> Records supplied:

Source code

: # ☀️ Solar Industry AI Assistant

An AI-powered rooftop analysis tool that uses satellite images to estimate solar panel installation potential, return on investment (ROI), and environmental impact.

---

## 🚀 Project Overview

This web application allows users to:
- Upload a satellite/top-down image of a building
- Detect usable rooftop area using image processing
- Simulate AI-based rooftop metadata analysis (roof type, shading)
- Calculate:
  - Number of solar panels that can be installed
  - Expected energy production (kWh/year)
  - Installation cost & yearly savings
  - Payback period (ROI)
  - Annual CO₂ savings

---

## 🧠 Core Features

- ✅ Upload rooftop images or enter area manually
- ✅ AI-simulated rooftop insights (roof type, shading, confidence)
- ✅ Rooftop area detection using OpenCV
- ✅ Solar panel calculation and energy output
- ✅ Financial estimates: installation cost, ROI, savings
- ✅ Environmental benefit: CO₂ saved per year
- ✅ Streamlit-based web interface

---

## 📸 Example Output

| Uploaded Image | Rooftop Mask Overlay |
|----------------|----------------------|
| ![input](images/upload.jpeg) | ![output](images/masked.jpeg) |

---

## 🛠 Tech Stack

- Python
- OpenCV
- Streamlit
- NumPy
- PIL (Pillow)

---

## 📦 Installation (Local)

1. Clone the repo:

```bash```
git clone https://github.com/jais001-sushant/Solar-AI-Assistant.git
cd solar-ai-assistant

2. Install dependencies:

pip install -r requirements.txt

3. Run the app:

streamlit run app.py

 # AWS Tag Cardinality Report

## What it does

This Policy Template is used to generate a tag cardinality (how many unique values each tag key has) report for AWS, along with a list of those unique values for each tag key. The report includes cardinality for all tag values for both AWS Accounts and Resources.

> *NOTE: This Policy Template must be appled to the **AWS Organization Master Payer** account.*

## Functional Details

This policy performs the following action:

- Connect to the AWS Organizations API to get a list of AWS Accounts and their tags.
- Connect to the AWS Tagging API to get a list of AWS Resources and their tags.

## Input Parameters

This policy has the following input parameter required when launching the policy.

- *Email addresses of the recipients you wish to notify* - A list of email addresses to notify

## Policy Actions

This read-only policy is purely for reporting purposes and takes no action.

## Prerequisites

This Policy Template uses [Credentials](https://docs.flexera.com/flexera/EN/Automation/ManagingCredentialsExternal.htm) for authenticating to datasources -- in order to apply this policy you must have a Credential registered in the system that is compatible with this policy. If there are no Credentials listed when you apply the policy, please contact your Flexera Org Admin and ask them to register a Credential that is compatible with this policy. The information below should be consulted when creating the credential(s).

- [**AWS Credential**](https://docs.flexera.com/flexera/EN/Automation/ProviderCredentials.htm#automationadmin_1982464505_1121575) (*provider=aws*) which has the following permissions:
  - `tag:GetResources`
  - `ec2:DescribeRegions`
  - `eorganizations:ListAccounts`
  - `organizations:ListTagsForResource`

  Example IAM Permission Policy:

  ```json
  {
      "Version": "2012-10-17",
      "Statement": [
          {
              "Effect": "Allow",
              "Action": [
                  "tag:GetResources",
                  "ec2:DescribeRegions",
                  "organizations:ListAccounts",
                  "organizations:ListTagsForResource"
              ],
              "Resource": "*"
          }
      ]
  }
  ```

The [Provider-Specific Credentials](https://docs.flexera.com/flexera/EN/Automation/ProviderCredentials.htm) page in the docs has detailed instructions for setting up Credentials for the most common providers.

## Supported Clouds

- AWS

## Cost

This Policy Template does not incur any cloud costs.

> Exercise requirements: Write out every line of the listing that holds the word "type".

> Response area:
- Simulate AI-based rooftop metadata analysis (roof type, shading)
- ✅ AI-simulated rooftop insights (roof type, shading, confidence)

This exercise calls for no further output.